▸ **ACTIVITY**: Out of the entries that follow, copy each line containing "glibc".

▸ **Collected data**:

= Beginning of Section =

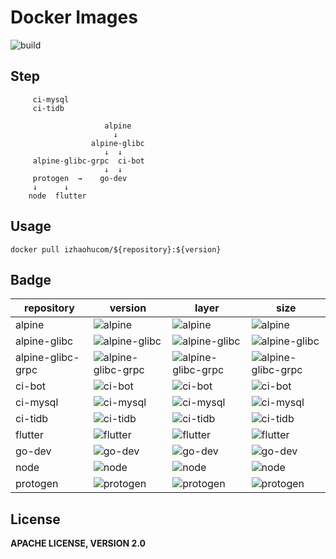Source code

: # Docker Images

![build](https://img.shields.io/github/workflow/status/izhaohu/docker-image/build/open?style=for-the-badge)

## Step

```
     ci-mysql
     ci-tidb

                     alpine
                       ↓
                  alpine-glibc
                     ↓  ↓
     alpine-glibc-grpc  ci-bot
                     ↓  ↓
     protogen  →    go-dev
     ↓      ↓
    node  flutter
```

## Usage

```
docker pull izhaohucom/${repository}:${version}
```

## Badge

| repository        | version                                                                                                | layer                                                                                                            | size                                                                                                            |
| ----------------- | ------------------------------------------------------------------------------------------------------ | ---------------------------------------------------------------------------------------------------------------- | --------------------------------------------------------------------------------------------------------------- |
| alpine            | ![alpine](https://img.shields.io/docker/v/izhaohucom/alpine?style=for-the-badge)                       | ![alpine](https://img.shields.io/microbadger/layers/izhaohucom/alpine?style=for-the-badge)                       | ![alpine](https://img.shields.io/docker/image-size/izhaohucom/alpine?style=for-the-badge)                       |
| alpine-glibc      | ![alpine-glibc](https://img.shields.io/docker/v/izhaohucom/alpine-glibc?style=for-the-badge)           | ![alpine-glibc](https://img.shields.io/microbadger/layers/izhaohucom/alpine-glibc?style=for-the-badge)           | ![alpine-glibc](https://img.shields.io/docker/image-size/izhaohucom/alpine-glibc?style=for-the-badge)           |
| alpine-glibc-grpc | ![alpine-glibc-grpc](https://img.shields.io/docker/v/izhaohucom/alpine-glibc-grpc?style=for-the-badge) | ![alpine-glibc-grpc](https://img.shields.io/microbadger/layers/izhaohucom/alpine-glibc-grpc?style=for-the-badge) | ![alpine-glibc-grpc](https://img.shields.io/docker/image-size/izhaohucom/alpine-glibc-grpc?style=for-the-badge) |
| ci-bot            | ![ci-bot](https://img.shields.io/docker/v/izhaohucom/ci-bot?style=for-the-badge)                       | ![ci-bot](https://img.shields.io/microbadger/layers/izhaohucom/ci-bot?style=for-the-badge)                       | ![ci-bot](https://img.shields.io/docker/image-size/izhaohucom/ci-bot?style=for-the-badge)                       |
| ci-mysql          | ![ci-mysql](https://img.shields.io/docker/v/izhaohucom/ci-mysql?style=for-the-badge)                   | ![ci-mysql](https://img.shields.io/microbadger/layers/izhaohucom/ci-mysql?style=for-the-badge)                   | ![ci-mysql](https://img.shields.io/docker/image-size/izhaohucom/ci-mysql?style=for-the-badge)                   |
| ci-tidb           | ![ci-tidb](https://img.shields.io/docker/v/izhaohucom/ci-tidb?style=for-the-badge)                     | ![ci-tidb](https://img.shields.io/microbadger/layers/izhaohucom/ci-tidb?style=for-the-badge)                     | ![ci-tidb](https://img.shields.io/docker/image-size/izhaohucom/ci-tidb?style=for-the-badge)                     |
| flutter           | ![flutter](https://img.shields.io/docker/v/izhaohucom/flutter?style=for-the-badge)                     | ![flutter](https://img.shields.io/microbadger/layers/izhaohucom/flutter?style=for-the-badge)                     | ![flutter](https://img.shields.io/docker/image-size/izhaohucom/flutter?style=for-the-badge)                     |
| go-dev            | ![go-dev](https://img.shields.io/docker/v/izhaohucom/go-dev?style=for-the-badge)                       | ![go-dev](https://img.shields.io/microbadger/layers/izhaohucom/go-dev?style=for-the-badge)                       | ![go-dev](https://img.shields.io/docker/image-size/izhaohucom/go-dev?style=for-the-badge)                       |
| node              | ![node](https://img.shields.io/docker/v/izhaohucom/node?style=for-the-badge)                           | ![node](https://img.shields.io/microbadger/layers/izhaohucom/node?style=for-the-badge)                           | ![node](https://img.shields.io/docker/image-size/izhaohucom/node?style=for-the-badge)                           |
| protogen          | ![protogen](https://img.shields.io/docker/v/izhaohucom/protogen?style=for-the-badge)                   | ![protogen](https://img.shields.io/microbadger/layers/izhaohucom/protogen?style=for-the-badge)                   | ![protogen](https://img.shields.io/docker/image-size/izhaohucom/protogen?style=for-the-badge)                   |

## License

**APACHE LICENSE, VERSION 2.0**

= End of Section =

▸ **OUTPUT OF THE EXERCISE**:
                  alpine-glibc
     alpine-glibc-grpc  ci-bot
| alpine-glibc      | ![alpine-glibc](https://img.shields.io/docker/v/izhaohucom/alpine-glibc?style=for-the-badge)           | ![alpine-glibc](https://img.shields.io/microbadger/layers/izhaohucom/alpine-glibc?style=for-the-badge)           | ![alpine-glibc](https://img.shields.io/docker/image-size/izhaohucom/alpine-glibc?style=for-the-badge)           |
| alpine-glibc-grpc | ![alpine-glibc-grpc](https://img.shields.io/docker/v/izhaohucom/alpine-glibc-grpc?style=for-the-badge) | ![alpine-glibc-grpc](https://img.shields.io/microbadger/layers/izhaohucom/alpine-glibc-grpc?style=for-the-badge) | ![alpine-glibc-grpc](https://img.shields.io/docker/image-size/izhaohucom/alpine-glibc-grpc?style=for-the-badge) |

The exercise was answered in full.